The “I GOT IT!” feeling learning to ride a bicycle finding a parking spot winning a spelling bee discovering a new park doing a crossword puzzle planning a meal exploring a new city playing a musical instrument Getting a promotion stimulates dopamine. You can’t get a promotion every day, or control whether you ever get one. But working toward a goal with positive expectations stimulates dopamine.
If you ONLY focus on getting promoted, your positive expectations will erode. Diversify your dopamine efforts! ! ! Take on a new challenge. Take small steps toward it every day without fail for 45 days. Your brain will learn to stimulate dopamine in a new way.
Serotonin flows when you feel important This brain we’ve inherited seeks importance because that promotes survival in the state of nature. Sometimes people make bad choices to get that nice serotonin feeling. And sometimes people give up on feeling important. That feels bad too.
You can’t control the world and the importance it gives you. But you can train your brain to feel confident in your own importance regardless of what others do. You can appreciate the importance you have instead of focusing on the importance you don’t have. People respect you behind your back. Imagine that instead of imagining the worst. You can find healthy ways to feel important.
Our brain equates attention with survival because we’re born helpless. We build self-reliance over time, but those early circuits are still there. Your survival does not depend on getting attention today, but it feels that way unless you build a new circuit. The brain keeps seeking importance no matter how much you have, because the serotonin feels good!
Oxytocin is the feeling of trust Oxytocin gives you a good feeling when you’re with someone you trust. Social trust feels good because social alliances promote survival. But misplaced trust does not promote survival. Solid trust bonds take time and effort to build.

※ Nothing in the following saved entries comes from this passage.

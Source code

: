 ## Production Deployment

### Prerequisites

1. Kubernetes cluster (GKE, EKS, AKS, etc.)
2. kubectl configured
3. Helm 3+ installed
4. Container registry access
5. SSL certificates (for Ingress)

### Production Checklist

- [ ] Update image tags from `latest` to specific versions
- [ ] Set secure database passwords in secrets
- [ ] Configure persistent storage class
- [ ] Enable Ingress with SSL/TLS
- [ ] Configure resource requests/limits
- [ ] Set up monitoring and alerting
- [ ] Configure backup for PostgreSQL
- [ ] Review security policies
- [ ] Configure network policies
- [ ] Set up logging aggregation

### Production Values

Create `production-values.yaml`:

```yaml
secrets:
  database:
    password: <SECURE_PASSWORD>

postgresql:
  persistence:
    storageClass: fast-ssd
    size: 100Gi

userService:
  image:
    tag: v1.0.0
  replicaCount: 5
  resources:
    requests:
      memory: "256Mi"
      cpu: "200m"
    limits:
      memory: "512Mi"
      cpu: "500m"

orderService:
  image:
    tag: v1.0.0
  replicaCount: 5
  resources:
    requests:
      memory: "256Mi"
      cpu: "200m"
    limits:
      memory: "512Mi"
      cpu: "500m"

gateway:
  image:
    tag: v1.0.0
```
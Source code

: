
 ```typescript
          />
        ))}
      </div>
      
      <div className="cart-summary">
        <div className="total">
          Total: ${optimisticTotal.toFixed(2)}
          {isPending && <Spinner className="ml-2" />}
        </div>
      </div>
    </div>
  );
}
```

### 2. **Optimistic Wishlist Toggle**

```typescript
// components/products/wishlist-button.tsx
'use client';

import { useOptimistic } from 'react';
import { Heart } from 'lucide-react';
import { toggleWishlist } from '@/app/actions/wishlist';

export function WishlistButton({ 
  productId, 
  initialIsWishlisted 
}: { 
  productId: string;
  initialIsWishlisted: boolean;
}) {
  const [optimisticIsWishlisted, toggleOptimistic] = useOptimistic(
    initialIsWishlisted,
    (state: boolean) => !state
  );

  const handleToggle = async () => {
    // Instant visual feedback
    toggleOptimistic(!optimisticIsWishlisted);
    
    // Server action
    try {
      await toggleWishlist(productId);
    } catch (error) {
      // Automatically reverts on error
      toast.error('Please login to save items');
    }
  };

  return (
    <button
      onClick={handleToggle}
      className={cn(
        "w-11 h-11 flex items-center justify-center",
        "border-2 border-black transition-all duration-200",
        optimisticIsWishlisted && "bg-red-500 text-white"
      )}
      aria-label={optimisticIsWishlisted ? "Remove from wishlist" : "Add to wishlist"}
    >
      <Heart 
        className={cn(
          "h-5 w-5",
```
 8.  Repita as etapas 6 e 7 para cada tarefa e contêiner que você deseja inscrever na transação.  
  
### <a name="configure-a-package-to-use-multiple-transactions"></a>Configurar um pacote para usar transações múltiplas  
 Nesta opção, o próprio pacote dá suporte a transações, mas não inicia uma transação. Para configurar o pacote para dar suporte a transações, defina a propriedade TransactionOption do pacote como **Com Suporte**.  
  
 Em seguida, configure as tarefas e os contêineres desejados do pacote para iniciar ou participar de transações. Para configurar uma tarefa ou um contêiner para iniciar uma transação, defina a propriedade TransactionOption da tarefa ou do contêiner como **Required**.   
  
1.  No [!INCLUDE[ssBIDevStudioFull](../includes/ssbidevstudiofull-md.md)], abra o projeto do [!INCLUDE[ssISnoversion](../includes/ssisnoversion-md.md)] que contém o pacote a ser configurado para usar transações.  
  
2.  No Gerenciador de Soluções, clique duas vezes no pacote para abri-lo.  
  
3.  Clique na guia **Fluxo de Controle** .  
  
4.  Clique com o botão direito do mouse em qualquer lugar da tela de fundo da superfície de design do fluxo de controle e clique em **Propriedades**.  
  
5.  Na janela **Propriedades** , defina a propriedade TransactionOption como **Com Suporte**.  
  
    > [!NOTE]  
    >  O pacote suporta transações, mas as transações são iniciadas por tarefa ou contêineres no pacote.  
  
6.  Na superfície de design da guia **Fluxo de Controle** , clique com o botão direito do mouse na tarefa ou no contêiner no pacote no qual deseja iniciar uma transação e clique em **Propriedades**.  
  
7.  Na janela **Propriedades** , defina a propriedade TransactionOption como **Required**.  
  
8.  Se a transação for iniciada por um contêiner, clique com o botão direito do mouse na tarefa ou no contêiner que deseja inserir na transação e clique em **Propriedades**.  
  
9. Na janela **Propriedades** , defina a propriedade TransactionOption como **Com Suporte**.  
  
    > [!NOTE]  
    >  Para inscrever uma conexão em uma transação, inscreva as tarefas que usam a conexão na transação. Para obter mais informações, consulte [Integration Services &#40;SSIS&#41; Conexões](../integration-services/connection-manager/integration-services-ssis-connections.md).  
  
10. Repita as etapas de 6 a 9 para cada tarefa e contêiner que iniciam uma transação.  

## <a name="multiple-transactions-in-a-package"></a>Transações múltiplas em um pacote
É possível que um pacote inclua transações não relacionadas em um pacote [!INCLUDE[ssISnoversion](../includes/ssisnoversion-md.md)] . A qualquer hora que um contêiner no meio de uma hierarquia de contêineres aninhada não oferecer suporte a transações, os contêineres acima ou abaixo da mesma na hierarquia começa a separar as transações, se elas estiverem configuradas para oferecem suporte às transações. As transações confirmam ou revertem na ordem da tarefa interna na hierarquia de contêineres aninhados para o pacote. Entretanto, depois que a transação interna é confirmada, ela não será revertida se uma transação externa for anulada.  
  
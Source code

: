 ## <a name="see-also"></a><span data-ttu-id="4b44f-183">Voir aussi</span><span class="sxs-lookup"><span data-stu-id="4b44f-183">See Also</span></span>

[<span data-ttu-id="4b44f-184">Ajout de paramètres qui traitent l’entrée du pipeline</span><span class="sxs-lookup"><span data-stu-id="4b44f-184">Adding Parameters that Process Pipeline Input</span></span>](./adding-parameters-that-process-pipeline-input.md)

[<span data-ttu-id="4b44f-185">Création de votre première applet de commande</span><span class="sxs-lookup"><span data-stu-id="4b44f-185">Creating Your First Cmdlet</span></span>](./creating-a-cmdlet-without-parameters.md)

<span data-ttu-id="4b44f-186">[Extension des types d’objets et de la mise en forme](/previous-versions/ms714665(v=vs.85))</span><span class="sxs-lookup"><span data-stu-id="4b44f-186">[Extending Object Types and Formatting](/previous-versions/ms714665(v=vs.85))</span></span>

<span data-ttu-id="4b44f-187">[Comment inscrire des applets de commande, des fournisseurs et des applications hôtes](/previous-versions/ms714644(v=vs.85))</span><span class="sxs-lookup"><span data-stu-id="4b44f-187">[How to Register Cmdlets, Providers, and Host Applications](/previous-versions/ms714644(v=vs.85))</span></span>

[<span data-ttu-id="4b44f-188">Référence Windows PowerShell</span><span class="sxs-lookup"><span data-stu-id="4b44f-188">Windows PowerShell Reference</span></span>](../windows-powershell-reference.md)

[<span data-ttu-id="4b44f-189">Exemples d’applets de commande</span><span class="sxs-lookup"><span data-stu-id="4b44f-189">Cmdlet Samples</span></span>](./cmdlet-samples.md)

You can stimulate oxytocin by enjoying the trust you have instead of focusing on the trust you don’t have. You can build new trust bonds in small steps over time. Trust builds each time expectations are met. You can build trust with anyone by making the steps small enough. Negotiate expectations that both parties can meet, and repeat, again and again.
Endorphin is the brief euphoria that masks physical pain Endorphin helped your ancestors get help when injured. Real physical distress triggers endorphin. “Runners high” only happens when you exceed your limits.
Creating pain to enjoy the endorphin is a BAD survival strategy. Laughing and crying stimulate small bursts of endorphin!!!! Varying your exercise routine can stimulate endorphin without harmful excess.
Ready for a re-wiring project? Don’t expect to rewire yourself completely overnight. Choose one healthy way to stimulate your happy hormones and repeat it for 45 days, no matter what.
Don’t judge your results too soon. Don’t run from unhappy hormones. Choose your new habit carefully.
You can eliminate a bad habit by replacing it with a new habit. It’s the only way.
When one re-wiring project succeeds, start another. You will always have more good feelings to look forward to.
Your brain needs happy hormones. They are nature’s signal that something is good for your survival. Anything linked to survival gets your attention, though the brain has a quirky way of defining survival.
You can build a new happy habit in 45 days * * But it’s hard.